----- Provided information

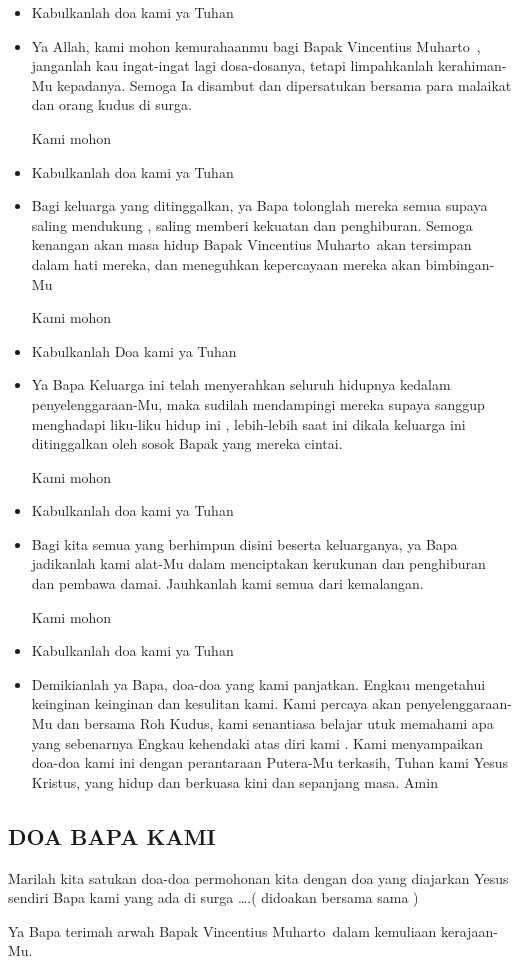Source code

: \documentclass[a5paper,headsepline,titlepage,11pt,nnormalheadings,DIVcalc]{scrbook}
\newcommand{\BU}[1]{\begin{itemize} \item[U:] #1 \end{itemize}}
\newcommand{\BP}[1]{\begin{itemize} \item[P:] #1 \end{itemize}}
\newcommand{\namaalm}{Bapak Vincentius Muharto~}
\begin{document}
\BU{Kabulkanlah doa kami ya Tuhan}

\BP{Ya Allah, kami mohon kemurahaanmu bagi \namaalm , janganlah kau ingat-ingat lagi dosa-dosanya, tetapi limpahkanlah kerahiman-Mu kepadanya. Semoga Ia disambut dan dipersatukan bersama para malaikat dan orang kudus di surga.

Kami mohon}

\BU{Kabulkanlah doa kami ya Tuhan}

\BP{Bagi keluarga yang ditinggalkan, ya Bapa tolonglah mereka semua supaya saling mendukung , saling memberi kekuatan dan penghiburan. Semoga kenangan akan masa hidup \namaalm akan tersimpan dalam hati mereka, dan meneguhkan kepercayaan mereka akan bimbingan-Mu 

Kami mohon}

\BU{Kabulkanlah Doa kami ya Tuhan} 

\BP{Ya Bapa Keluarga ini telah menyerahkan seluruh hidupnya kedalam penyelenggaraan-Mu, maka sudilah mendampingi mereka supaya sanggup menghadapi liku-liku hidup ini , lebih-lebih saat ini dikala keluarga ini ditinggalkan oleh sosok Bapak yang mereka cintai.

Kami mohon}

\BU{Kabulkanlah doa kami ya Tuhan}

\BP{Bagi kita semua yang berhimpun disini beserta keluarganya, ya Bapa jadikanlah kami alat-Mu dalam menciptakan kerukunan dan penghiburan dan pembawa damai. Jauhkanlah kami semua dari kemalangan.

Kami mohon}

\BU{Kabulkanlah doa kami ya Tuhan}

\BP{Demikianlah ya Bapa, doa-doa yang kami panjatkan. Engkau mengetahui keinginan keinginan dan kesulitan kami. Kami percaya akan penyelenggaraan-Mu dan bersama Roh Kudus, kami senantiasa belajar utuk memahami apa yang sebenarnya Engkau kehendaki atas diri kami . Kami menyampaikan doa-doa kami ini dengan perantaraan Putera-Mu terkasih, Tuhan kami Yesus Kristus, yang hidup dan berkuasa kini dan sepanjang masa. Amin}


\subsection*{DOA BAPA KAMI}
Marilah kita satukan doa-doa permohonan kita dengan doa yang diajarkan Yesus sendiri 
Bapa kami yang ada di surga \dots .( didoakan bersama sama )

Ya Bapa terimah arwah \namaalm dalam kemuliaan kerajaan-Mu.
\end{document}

----------

◆ Problem details
Reproduce all of the material exactly, apart from the pictures.

◆ Exercise result
Source code

: \documentclass[a5paper,headsepline,titlepage,11pt,nnormalheadings,DIVcalc]{scrbook}
\newcommand{\BU}[1]{\begin{itemize} \item[U:] #1 \end{itemize}}
\newcommand{\BP}[1]{\begin{itemize} \item[P:] #1 \end{itemize}}
\newcommand{\namaalm}{Bapak Vincentius Muharto~}
\begin{document}
\BU{Kabulkanlah doa kami ya Tuhan}

\BP{Ya Allah, kami mohon kemurahaanmu bagi \namaalm , janganlah kau ingat-ingat lagi dosa-dosanya, tetapi limpahkanlah kerahiman-Mu kepadanya. Semoga Ia disambut dan dipersatukan bersama para malaikat dan orang kudus di surga.

Kami mohon}

\BU{Kabulkanlah doa kami ya Tuhan}

\BP{Bagi keluarga yang ditinggalkan, ya Bapa tolonglah mereka semua supaya saling mendukung , saling memberi kekuatan dan penghiburan. Semoga kenangan akan masa hidup \namaalm akan tersimpan dalam hati mereka, dan meneguhkan kepercayaan mereka akan bimbingan-Mu 

Kami mohon}

\BU{Kabulkanlah Doa kami ya Tuhan} 

\BP{Ya Bapa Keluarga ini telah menyerahkan seluruh hidupnya kedalam penyelenggaraan-Mu, maka sudilah mendampingi mereka supaya sanggup menghadapi liku-liku hidup ini , lebih-lebih saat ini dikala keluarga ini ditinggalkan oleh sosok Bapak yang mereka cintai.

Kami mohon}

\BU{Kabulkanlah doa kami ya Tuhan}

\BP{Bagi kita semua yang berhimpun disini beserta keluarganya, ya Bapa jadikanlah kami alat-Mu dalam menciptakan kerukunan dan penghiburan dan pembawa damai. Jauhkanlah kami semua dari kemalangan.

Kami mohon}

\BU{Kabulkanlah doa kami ya Tuhan}

\BP{Demikianlah ya Bapa, doa-doa yang kami panjatkan. Engkau mengetahui keinginan keinginan dan kesulitan kami. Kami percaya akan penyelenggaraan-Mu dan bersama Roh Kudus, kami senantiasa belajar utuk memahami apa yang sebenarnya Engkau kehendaki atas diri kami . Kami menyampaikan doa-doa kami ini dengan perantaraan Putera-Mu terkasih, Tuhan kami Yesus Kristus, yang hidup dan berkuasa kini dan sepanjang masa. Amin}


\subsection*{DOA BAPA KAMI}
Marilah kita satukan doa-doa permohonan kita dengan doa yang diajarkan Yesus sendiri 
Bapa kami yang ada di surga \dots .( didoakan bersama sama )

Ya Bapa terimah arwah \namaalm dalam kemuliaan kerajaan-Mu.
\end{document}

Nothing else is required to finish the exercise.